Day three: to Panekire Hut
Next morning saw us tackling Panekire Bluff. It was straight uphill, a little undulation then more up, up, up. Reaching a brow we entered dim, verdant forest, branches like old, withered arms stretching and twisting. Magical. I felt as if I was one of the first to ever walk through the area. Views glimpsed through foliage showed a glass-like lake, reflecting deep-green, creased hills. The temperature cooled the higher we got; the distant brown hills bathed in sun looked inviting. The 8km to Panekire Hut, which stands at 1180 metres, took 3¼ hours.
It was a long afternoon spent enjoying the spectacular lake view. To the left the water shone silvery grey, to the right it was blue. Panekire Hut is well-worn, sleeping 36 in two bunkrooms. You don’t want to arrive too late or you might end up having to sleep in the third level of bunks, almost coffin-like below the corrugated iron roof.
Walkers could continue on the trail and complete the Great Walk instead of staying at the hut, but it would make for a 17km day, taking around 7½ hours.

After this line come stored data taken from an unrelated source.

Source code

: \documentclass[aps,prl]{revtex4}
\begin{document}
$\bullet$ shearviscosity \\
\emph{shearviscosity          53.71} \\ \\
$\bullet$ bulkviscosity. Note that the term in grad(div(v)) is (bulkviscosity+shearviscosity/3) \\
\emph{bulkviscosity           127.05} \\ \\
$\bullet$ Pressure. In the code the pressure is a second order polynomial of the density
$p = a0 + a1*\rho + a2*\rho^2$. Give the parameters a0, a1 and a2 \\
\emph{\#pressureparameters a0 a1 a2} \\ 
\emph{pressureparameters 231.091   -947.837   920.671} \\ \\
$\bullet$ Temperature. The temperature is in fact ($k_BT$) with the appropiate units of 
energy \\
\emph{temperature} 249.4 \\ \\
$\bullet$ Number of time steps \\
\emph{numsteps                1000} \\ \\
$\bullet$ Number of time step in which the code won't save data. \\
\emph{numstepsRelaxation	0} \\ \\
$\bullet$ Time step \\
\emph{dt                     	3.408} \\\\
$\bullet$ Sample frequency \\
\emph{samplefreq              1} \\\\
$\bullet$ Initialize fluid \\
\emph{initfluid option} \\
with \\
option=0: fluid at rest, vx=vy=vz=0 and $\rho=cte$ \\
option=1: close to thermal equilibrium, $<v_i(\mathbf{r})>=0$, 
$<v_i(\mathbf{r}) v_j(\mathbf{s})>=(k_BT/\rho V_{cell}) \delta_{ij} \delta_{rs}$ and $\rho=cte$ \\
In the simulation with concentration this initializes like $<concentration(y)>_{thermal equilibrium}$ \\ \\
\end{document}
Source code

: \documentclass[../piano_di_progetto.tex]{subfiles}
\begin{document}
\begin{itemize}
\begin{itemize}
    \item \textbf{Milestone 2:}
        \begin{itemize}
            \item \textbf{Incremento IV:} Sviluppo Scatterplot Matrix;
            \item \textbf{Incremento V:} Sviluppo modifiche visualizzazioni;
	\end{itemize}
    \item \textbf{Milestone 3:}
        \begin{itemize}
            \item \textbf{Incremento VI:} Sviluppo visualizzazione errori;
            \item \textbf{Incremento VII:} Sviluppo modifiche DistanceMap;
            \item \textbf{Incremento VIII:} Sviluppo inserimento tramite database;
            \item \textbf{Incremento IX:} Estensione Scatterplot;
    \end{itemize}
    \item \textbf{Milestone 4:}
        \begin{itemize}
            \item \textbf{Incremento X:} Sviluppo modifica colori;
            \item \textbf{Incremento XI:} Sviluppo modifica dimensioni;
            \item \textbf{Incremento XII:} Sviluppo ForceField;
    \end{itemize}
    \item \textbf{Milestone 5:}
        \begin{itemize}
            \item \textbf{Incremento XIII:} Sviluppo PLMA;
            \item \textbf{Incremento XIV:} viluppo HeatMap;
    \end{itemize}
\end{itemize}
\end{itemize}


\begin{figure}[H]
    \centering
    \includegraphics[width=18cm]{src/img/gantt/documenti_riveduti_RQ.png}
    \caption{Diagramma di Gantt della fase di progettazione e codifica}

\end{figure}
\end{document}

Day four: to Onepoto Landing
It took us 4¼ hours, the next day, to walk from Panekire to Onepoto Landing, a distance of 9km. The mostly downhill walk offered striking views high above the lake and wandered through trees looking like giant bonsai, wrapped in skeins of moss. A five-minute trail to a lookout off the main track, not signposted but obvious, is worth doing. It leads to a rocky cliff where you can sit, take in the views and get some great photos. Stretched out far below, sparkling blue water spreads between fingers of bush-covered land twisting and turning to form inlets. Various other lookouts, just a step off the track, gave more dramatic views before we descended, leaving ancient forest behind to walk through areas where tree roots were like daddy long-legs, raised above the ground. It looked as if the trees would be capable of walking off.
At the end of the trail, 10 minutes before reaching Onepoto Landing, there is a short, 10-minute track to Lake Kiriopukae. This easy bush walk leads to what is more a waterhole than a lake. Large boulders, strewn across the flat, grassy area near the water’s edge, reminded me of ruins. Walking here from Onepoto Landing would take around 40 minutes return.
Onepoto Landing has a shelter with information on the Māori legend of Lake Waikaremoana’s formation, as well as the geological version. A timeline details occupation of the lake dating back to the 1500s, the formation of Te Urewera National Park, the track’s construction in 1963, and power schemes. A map of the Great Walk gives distances and times.
Loath to leave this beautiful, remote area, we found a way down to the lake’s edge for one last dip in its waters before the long, gravel drive back to civilisation.